My First Bass Tournament

LAPRBASS Potomac Series Tournament, Leesylvania, VA


I fished my very first fishing tournament ever, today.  I am part of a four-man team, led by Steve Kolbe, 13-year veteran Voice of the Washington Capitals, play-by-play announcer.  In his off-season, he is a FLW, BFL and LAPRBASS tournament fisherman.  The other co-anglers of this team include Dave Knorr, Jeff Kvech and myself, Catholic High School boys, one and all.


Today’s event is part of a several week Potomac Tournament out of Leesylvania State Park, south of Potomac Mills and near Woodbridge and Quantico, Virginia, and across the river from the mouth of the Mattawoman and Fort Smallwood Park, over in Charles County, MD.

Your boat is assigned a number, and today’s event had around 65 boats.  When your boat is called, you pass by the judges with open, empty live wells, and then off you go, fishing from 6:00 AM till 2:30 PM.


To make this eventful story short, I caught 12 fish and Steve caught 6.  I had two keepers and Steve had one.  The minimum acceptable size that we were allowed to keep was 15-inches, from lip to tail.  Needless to say, we had several 14-inch fish!

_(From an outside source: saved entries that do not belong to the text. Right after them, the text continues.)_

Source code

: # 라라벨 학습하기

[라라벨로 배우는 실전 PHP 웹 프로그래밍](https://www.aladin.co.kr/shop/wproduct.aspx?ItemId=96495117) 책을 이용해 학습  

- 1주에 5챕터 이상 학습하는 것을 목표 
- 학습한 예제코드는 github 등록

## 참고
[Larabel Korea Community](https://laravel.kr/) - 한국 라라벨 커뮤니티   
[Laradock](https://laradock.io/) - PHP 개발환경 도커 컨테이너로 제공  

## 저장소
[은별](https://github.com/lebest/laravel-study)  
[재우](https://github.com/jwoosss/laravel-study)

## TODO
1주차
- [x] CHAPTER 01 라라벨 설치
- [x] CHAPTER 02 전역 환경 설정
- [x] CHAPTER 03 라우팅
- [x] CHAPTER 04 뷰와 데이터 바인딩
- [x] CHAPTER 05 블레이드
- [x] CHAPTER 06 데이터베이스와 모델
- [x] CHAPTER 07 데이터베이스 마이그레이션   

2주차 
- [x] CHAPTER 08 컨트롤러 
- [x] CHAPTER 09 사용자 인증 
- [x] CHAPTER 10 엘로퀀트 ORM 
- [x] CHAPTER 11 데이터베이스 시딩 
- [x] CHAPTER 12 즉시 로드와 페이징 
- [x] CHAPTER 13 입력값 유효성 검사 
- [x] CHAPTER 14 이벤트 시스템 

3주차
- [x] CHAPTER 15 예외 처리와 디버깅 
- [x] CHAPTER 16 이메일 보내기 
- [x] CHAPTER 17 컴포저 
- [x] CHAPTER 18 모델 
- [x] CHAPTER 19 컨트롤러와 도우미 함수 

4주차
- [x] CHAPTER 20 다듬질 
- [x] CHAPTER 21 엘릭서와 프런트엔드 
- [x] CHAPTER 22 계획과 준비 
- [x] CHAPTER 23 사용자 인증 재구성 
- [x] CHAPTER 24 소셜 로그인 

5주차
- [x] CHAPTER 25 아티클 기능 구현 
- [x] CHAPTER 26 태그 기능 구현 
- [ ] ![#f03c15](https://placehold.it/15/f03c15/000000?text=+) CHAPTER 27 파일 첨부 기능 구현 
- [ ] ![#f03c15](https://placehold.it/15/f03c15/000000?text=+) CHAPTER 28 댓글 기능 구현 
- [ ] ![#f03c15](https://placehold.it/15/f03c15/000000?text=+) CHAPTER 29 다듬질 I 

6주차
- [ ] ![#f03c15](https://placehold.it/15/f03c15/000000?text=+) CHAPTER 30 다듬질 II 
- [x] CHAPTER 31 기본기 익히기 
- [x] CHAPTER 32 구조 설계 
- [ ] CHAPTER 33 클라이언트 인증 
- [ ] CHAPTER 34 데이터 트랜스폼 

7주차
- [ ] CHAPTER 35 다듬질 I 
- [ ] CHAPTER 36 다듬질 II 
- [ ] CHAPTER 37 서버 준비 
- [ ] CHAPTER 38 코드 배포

It reminded me of fishing for flounder in Ocean City last year and only catching one keeper, but having caught well over a dozen, one-inch short for dinner filets.  I threw the one keeper back, and took the family out for dinner.

Mind you, all bass tournaments are “catch & release.”  As you can see from this photo, our first fish of the day was a Mattawoman catfish.


The first few hours involved using topwater lures over aquatic grass and attempting to figure out patterns and strategies.


We were fishing docks and pier slip structure, and watched this gentleman catch a handsome bass on a live worm from a pier.


We motored to the Arkendale Flats near Brent Point and Aquia Creek and did some damage, jacking-up our fishing numbers.  I was surprised at the number of other tournament fishermen using swim baits in their repertoire, interesting.


Gamakatsu weedless wacky worm hooks and Yamamoto Senko’s yielded some fish.


Did I mention that it was scorching hot, with temperatures in the upper 90’s and with high humidity?  Steve had a great supply of ice cold drinks on-board, and we stayed well hydrated.


Captain’s log . . . we made lots of mental notes to help our future performance, and we were always aware of the tides and time of day.


Steve had professional shirts made for the team.  Way cool, we are playing with the big dogs now!  Sponsors, yes sir ree, and before you know it, Steve may be getting his Bass Cat wrapped, maybe his truck too.  I think it should be the Washington Capitals, and Steve should negotiate this into next year’s contract, along with a jersey signed by Alex Ovechkin for Mr. Burchick.


The ecotone edge, where differing habitats interface, of grass and open water can be very productive.


I’m melting . . . about this time in the afternoon, I was seriously thinking about going for a swim, especially as we watched occasional recreation boaters with tow-behind tubes, jet-ski’s and sun bathers on small beaches.  I really think I was distracted at the inability to catch larger keepers.


Alright, put a culling tag on her, and put her in the live-well.


This heron got mad, giving us a squawk, as we were obviously working his stretch of water.


I’ve never been to a weigh-in.  We saw a goodly number of four, five and six-pounders.  Today’s winner had a 18-pound bag, for their best of five.


You bring your fish in a bag, rest them in aerated, cool water in tubs, and they get weighed on the scales, which is then recorded.  You are allowed to bring your five largest, largemouth bass.  They must be alive and after weigh-in, we are responsible to walk them to the dock and release them back into the Potomac River.

The five highest weight bags take home checks that exceed $6,000, and the cumulative boat weights apply toward a season finale, big pay-off that considers series numbers and champion play-off totals.


Thank you Steve for a great day on the water and exposure to tournament fishing.  I look forward to my one or two other tournament days through the course of this summer.


Nice park, too, which obviously caters to bass fishermen, as does Smallwood.